W trakcie weekendu GP Włoch wiodącym tematem w padoku była przyszłość McLarena i Fernando Alonso w tym zespole. Według krążących plotek, hiszpański kierowca mógłby zostać w brytyjskiej ekipie wyłącznie pod warunkiem zerwania przez nią kontraktu z Hondą na dostawę silników i podpisania umowy z Renault.
W rozmowie z hiszpańskimi mediami Alonso zadeklarował jednak, że jego pozostanie jest wielce prawdopodobne bez względu na to jakiego wyboru dokona McLaren.
- Myślę, że trzy lata niekonkurencyjności w wykonaniu takiego zespołu jak McLaren to za wiele. W przyszłym roku musi się to zmienić - powiedział. - Nie wiem, jak wszystko się potoczy, ale jestem optymistą. Jedną z opcji jest zmiana silnika. Poczekam na ich wybór, a później ogłoszę swoją decyzję.

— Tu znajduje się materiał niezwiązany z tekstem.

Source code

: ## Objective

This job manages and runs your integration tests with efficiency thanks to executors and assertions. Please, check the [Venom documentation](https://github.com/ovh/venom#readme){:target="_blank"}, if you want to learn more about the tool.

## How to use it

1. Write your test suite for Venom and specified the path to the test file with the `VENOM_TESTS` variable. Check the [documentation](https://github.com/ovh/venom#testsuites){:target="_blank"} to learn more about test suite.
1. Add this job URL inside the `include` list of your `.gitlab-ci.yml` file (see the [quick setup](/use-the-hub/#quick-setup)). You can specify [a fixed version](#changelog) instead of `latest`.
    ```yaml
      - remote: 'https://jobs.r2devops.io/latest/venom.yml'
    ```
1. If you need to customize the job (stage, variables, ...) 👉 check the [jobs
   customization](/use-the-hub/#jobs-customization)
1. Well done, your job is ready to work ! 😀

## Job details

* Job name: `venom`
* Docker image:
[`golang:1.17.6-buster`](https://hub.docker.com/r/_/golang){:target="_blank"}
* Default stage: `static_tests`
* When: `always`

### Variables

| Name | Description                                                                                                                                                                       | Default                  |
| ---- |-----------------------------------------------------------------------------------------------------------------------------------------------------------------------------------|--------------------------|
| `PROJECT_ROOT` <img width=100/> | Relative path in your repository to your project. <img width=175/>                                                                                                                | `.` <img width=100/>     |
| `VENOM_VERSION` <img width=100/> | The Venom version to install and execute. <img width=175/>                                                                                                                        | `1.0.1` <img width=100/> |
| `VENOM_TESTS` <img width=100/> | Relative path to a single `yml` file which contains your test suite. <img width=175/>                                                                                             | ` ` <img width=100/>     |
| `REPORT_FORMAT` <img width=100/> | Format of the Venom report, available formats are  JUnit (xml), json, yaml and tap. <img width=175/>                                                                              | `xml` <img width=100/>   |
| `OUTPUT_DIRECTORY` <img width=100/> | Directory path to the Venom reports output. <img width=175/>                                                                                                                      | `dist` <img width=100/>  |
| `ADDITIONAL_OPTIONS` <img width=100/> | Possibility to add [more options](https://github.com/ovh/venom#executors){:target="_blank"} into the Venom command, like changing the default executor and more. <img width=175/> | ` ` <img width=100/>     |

Brytyjska prasa w trakcie weekendu na Monzy donosiła, iż Alonso jest nawet gotowy ponownie zaufać Hondzie. W tym celu miałby wkrótce udać się do Japonii i przyjrzeć osobiście pracom w fabryce w Sakurze. Szanse na dalszą współpracę McLarena z Hondą ocenia się w 50 procentach.
- Chciałbym pozostać wierny zespołowi, ponieważ wspólnie przeszliśmy przez naprawdę trudny okres - stwierdził. - Dam im kolejną szansę. Czuję się wciąż częścią tego teamu i myślę, że oni na to zasługują - dodał.